◆ TASK STATEMENT ◆
Leaving out the images, please reproduce each line below exactly.

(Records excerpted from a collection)
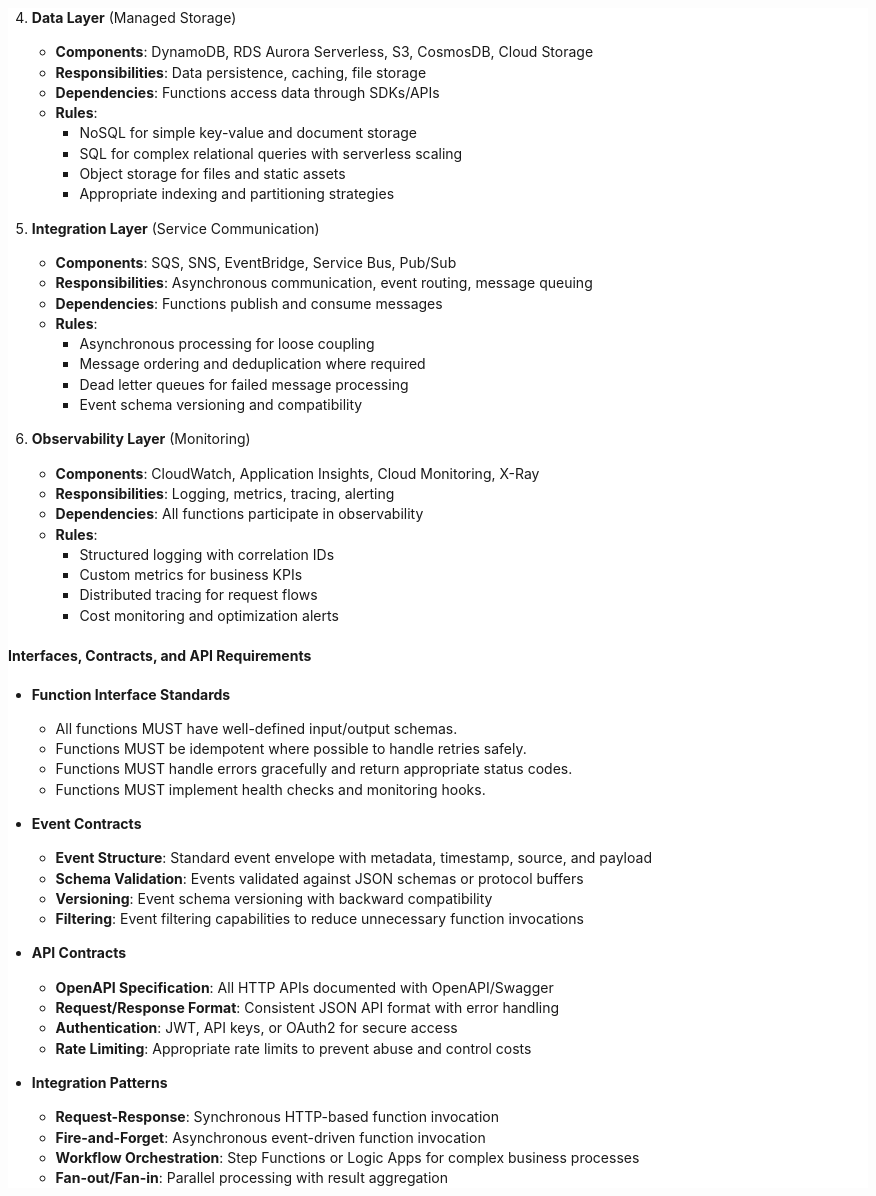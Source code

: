4. **Data Layer** (Managed Storage)
   - **Components**: DynamoDB, RDS Aurora Serverless, S3, CosmosDB, Cloud Storage
   - **Responsibilities**: Data persistence, caching, file storage
   - **Dependencies**: Functions access data through SDKs/APIs
   - **Rules**:
     - NoSQL for simple key-value and document storage
     - SQL for complex relational queries with serverless scaling
     - Object storage for files and static assets
     - Appropriate indexing and partitioning strategies

5. **Integration Layer** (Service Communication)
   - **Components**: SQS, SNS, EventBridge, Service Bus, Pub/Sub
   - **Responsibilities**: Asynchronous communication, event routing, message queuing
   - **Dependencies**: Functions publish and consume messages
   - **Rules**:
     - Asynchronous processing for loose coupling
     - Message ordering and deduplication where required
     - Dead letter queues for failed message processing
     - Event schema versioning and compatibility

6. **Observability Layer** (Monitoring)
   - **Components**: CloudWatch, Application Insights, Cloud Monitoring, X-Ray
   - **Responsibilities**: Logging, metrics, tracing, alerting
   - **Dependencies**: All functions participate in observability
   - **Rules**:
     - Structured logging with correlation IDs
     - Custom metrics for business KPIs
     - Distributed tracing for request flows
     - Cost monitoring and optimization alerts

#### Interfaces, Contracts, and API Requirements

- **Function Interface Standards**
  - All functions MUST have well-defined input/output schemas.
  - Functions MUST be idempotent where possible to handle retries safely.
  - Functions MUST handle errors gracefully and return appropriate status codes.
  - Functions MUST implement health checks and monitoring hooks.

- **Event Contracts**
  - **Event Structure**: Standard event envelope with metadata, timestamp, source, and payload
  - **Schema Validation**: Events validated against JSON schemas or protocol buffers
  - **Versioning**: Event schema versioning with backward compatibility
  - **Filtering**: Event filtering capabilities to reduce unnecessary function invocations

- **API Contracts**
  - **OpenAPI Specification**: All HTTP APIs documented with OpenAPI/Swagger
  - **Request/Response Format**: Consistent JSON API format with error handling
  - **Authentication**: JWT, API keys, or OAuth2 for secure access
  - **Rate Limiting**: Appropriate rate limits to prevent abuse and control costs

- **Integration Patterns**
  - **Request-Response**: Synchronous HTTP-based function invocation
  - **Fire-and-Forget**: Asynchronous event-driven function invocation
  - **Workflow Orchestration**: Step Functions or Logic Apps for complex business processes
  - **Fan-out/Fan-in**: Parallel processing with result aggregation
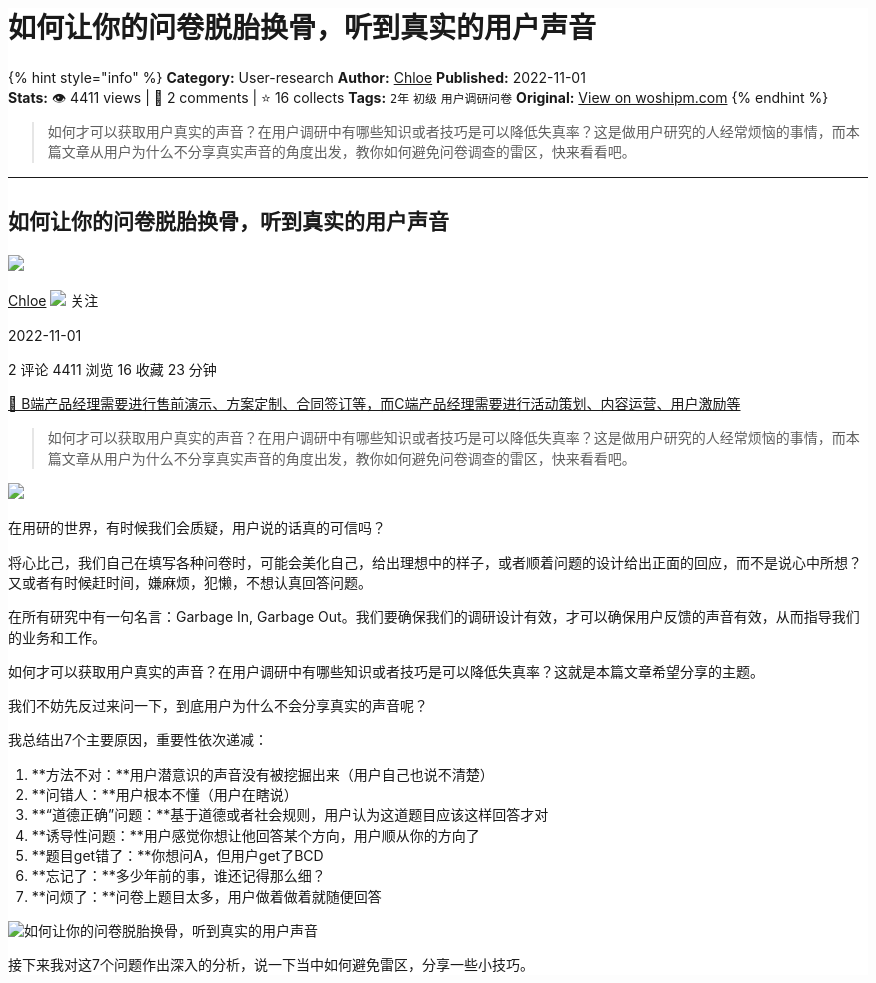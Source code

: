 # 如何让你的问卷脱胎换骨，听到真实的用户声音
{% hint style="info" %}
**Category:** User-research
**Author:** [Chloe](https://www.woshipm.com/u/85257)
**Published:** 2022-11-01  
**Stats:** 👁️ 4411 views | 💬 2 comments | ⭐ 16 collects
**Tags:** `2年` `初级` `用户调研问卷`
**Original:** [View on woshipm.com](https://www.woshipm.com/user-research/5663825.html)
{% endhint %}
> 如何才可以获取用户真实的声音？在用户调研中有哪些知识或者技巧是可以降低失真率？这是做用户研究的人经常烦恼的事情，而本篇文章从用户为什么不分享真实声音的角度出发，教你如何避免问卷调查的雷区，快来看看吧。

---

## 如何让你的问卷脱胎换骨，听到真实的用户声音

[![](https://static.woshipm.com/passportAvatar_20220817_115601.jpg?imageView2/1/w/72/h/72/q/100)](https://www.woshipm.com/u/85257)

[Chloe](https://www.woshipm.com/u/85257) ![](https://static.woshipm.com/tag/1101_1@2x.png) 关注

2022-11-01

2 评论 4411 浏览 16 收藏 23 分钟

[🔗 B端产品经理需要进行售前演示、方案定制、合同签订等，而C端产品经理需要进行活动策划、内容运营、用户激励等](https://ke.qidianla.com/courses/bcpm)

> 如何才可以获取用户真实的声音？在用户调研中有哪些知识或者技巧是可以降低失真率？这是做用户研究的人经常烦恼的事情，而本篇文章从用户为什么不分享真实声音的角度出发，教你如何避免问卷调查的雷区，快来看看吧。

![](https://image.woshipm.com/wp-files/2022/11/krn0zIKsE2n0L9gzNhhg.jpg)

在用研的世界，有时候我们会质疑，用户说的话真的可信吗？

将心比己，我们自己在填写各种问卷时，可能会美化自己，给出理想中的样子，或者顺着问题的设计给出正面的回应，而不是说心中所想？又或者有时候赶时间，嫌麻烦，犯懒，不想认真回答问题。

在所有研究中有一句名言：Garbage In, Garbage Out。我们要确保我们的调研设计有效，才可以确保用户反馈的声音有效，从而指导我们的业务和工作。

如何才可以获取用户真实的声音？在用户调研中有哪些知识或者技巧是可以降低失真率？这就是本篇文章希望分享的主题。

我们不妨先反过来问一下，到底用户为什么不会分享真实的声音呢？

我总结出7个主要原因，重要性依次递减：

1.  **方法不对：**用户潜意识的声音没有被挖掘出来（用户自己也说不清楚）
2.  **问错人：**用户根本不懂（用户在瞎说）
3.  **“道德正确”问题：**基于道德或者社会规则，用户认为这道题目应该这样回答才对
4.  **诱导性问题：**用户感觉你想让他回答某个方向，用户顺从你的方向了
5.  **题目get错了：**你想问A，但用户get了BCD
6.  **忘记了：**多少年前的事，谁还记得那么细？
7.  **问烦了：**问卷上题目太多，用户做着做着就随便回答

![如何让你的问卷脱胎换骨，听到真实的用户声音](https://image.woshipm.com/wp-files/2022/11/Ltl5qYm6BCiVTMIIl5IF.png)

接下来我对这7个问题作出深入的分析，说一下当中如何避免雷区，分享一些小技巧。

◆ EXPECTED OUTPUT ◆
Source code

:4. **Data Layer** (Managed Storage)
   - **Components**: DynamoDB, RDS Aurora Serverless, S3, CosmosDB, Cloud Storage
   - **Responsibilities**: Data persistence, caching, file storage
   - **Dependencies**: Functions access data through SDKs/APIs
   - **Rules**:
     - NoSQL for simple key-value and document storage
     - SQL for complex relational queries with serverless scaling
     - Object storage for files and static assets
     - Appropriate indexing and partitioning strategies

5. **Integration Layer** (Service Communication)
   - **Components**: SQS, SNS, EventBridge, Service Bus, Pub/Sub
   - **Responsibilities**: Asynchronous communication, event routing, message queuing
   - **Dependencies**: Functions publish and consume messages
   - **Rules**:
     - Asynchronous processing for loose coupling
     - Message ordering and deduplication where required
     - Dead letter queues for failed message processing
     - Event schema versioning and compatibility

6. **Observability Layer** (Monitoring)
   - **Components**: CloudWatch, Application Insights, Cloud Monitoring, X-Ray
   - **Responsibilities**: Logging, metrics, tracing, alerting
   - **Dependencies**: All functions participate in observability
   - **Rules**:
     - Structured logging with correlation IDs
     - Custom metrics for business KPIs
     - Distributed tracing for request flows
     - Cost monitoring and optimization alerts

#### Interfaces, Contracts, and API Requirements

- **Function Interface Standards**
  - All functions MUST have well-defined input/output schemas.
  - Functions MUST be idempotent where possible to handle retries safely.
  - Functions MUST handle errors gracefully and return appropriate status codes.
  - Functions MUST implement health checks and monitoring hooks.

- **Event Contracts**
  - **Event Structure**: Standard event envelope with metadata, timestamp, source, and payload
  - **Schema Validation**: Events validated against JSON schemas or protocol buffers
  - **Versioning**: Event schema versioning with backward compatibility
  - **Filtering**: Event filtering capabilities to reduce unnecessary function invocations

- **API Contracts**
  - **OpenAPI Specification**: All HTTP APIs documented with OpenAPI/Swagger
  - **Request/Response Format**: Consistent JSON API format with error handling
  - **Authentication**: JWT, API keys, or OAuth2 for secure access
  - **Rate Limiting**: Appropriate rate limits to prevent abuse and control costs

- **Integration Patterns**
  - **Request-Response**: Synchronous HTTP-based function invocation
  - **Fire-and-Forget**: Asynchronous event-driven function invocation
  - **Workflow Orchestration**: Step Functions or Logic Apps for complex business processes
  - **Fan-out/Fan-in**: Parallel processing with result aggregation
Source code

: # 如何让你的问卷脱胎换骨，听到真实的用户声音
{% hint style="info" %}
**Category:** User-research
**Author:** [Chloe](https://www.woshipm.com/u/85257)
**Published:** 2022-11-01  
**Stats:** 👁️ 4411 views | 💬 2 comments | ⭐ 16 collects
**Tags:** `2年` `初级` `用户调研问卷`
**Original:** [View on woshipm.com](https://www.woshipm.com/user-research/5663825.html)
{% endhint %}
> 如何才可以获取用户真实的声音？在用户调研中有哪些知识或者技巧是可以降低失真率？这是做用户研究的人经常烦恼的事情，而本篇文章从用户为什么不分享真实声音的角度出发，教你如何避免问卷调查的雷区，快来看看吧。

---

## 如何让你的问卷脱胎换骨，听到真实的用户声音

[![](https://static.woshipm.com/passportAvatar_20220817_115601.jpg?imageView2/1/w/72/h/72/q/100)](https://www.woshipm.com/u/85257)

[Chloe](https://www.woshipm.com/u/85257) ![](https://static.woshipm.com/tag/1101_1@2x.png) 关注

2022-11-01

2 评论 4411 浏览 16 收藏 23 分钟

[🔗 B端产品经理需要进行售前演示、方案定制、合同签订等，而C端产品经理需要进行活动策划、内容运营、用户激励等](https://ke.qidianla.com/courses/bcpm)

> 如何才可以获取用户真实的声音？在用户调研中有哪些知识或者技巧是可以降低失真率？这是做用户研究的人经常烦恼的事情，而本篇文章从用户为什么不分享真实声音的角度出发，教你如何避免问卷调查的雷区，快来看看吧。

![](https://image.woshipm.com/wp-files/2022/11/krn0zIKsE2n0L9gzNhhg.jpg)

在用研的世界，有时候我们会质疑，用户说的话真的可信吗？

将心比己，我们自己在填写各种问卷时，可能会美化自己，给出理想中的样子，或者顺着问题的设计给出正面的回应，而不是说心中所想？又或者有时候赶时间，嫌麻烦，犯懒，不想认真回答问题。

在所有研究中有一句名言：Garbage In, Garbage Out。我们要确保我们的调研设计有效，才可以确保用户反馈的声音有效，从而指导我们的业务和工作。

如何才可以获取用户真实的声音？在用户调研中有哪些知识或者技巧是可以降低失真率？这就是本篇文章希望分享的主题。

我们不妨先反过来问一下，到底用户为什么不会分享真实的声音呢？

我总结出7个主要原因，重要性依次递减：

1.  **方法不对：**用户潜意识的声音没有被挖掘出来（用户自己也说不清楚）
2.  **问错人：**用户根本不懂（用户在瞎说）
3.  **“道德正确”问题：**基于道德或者社会规则，用户认为这道题目应该这样回答才对
4.  **诱导性问题：**用户感觉你想让他回答某个方向，用户顺从你的方向了
5.  **题目get错了：**你想问A，但用户get了BCD
6.  **忘记了：**多少年前的事，谁还记得那么细？
7.  **问烦了：**问卷上题目太多，用户做着做着就随便回答

![如何让你的问卷脱胎换骨，听到真实的用户声音](https://image.woshipm.com/wp-files/2022/11/Ltl5qYm6BCiVTMIIl5IF.png)

接下来我对这7个问题作出深入的分析，说一下当中如何避免雷区，分享一些小技巧。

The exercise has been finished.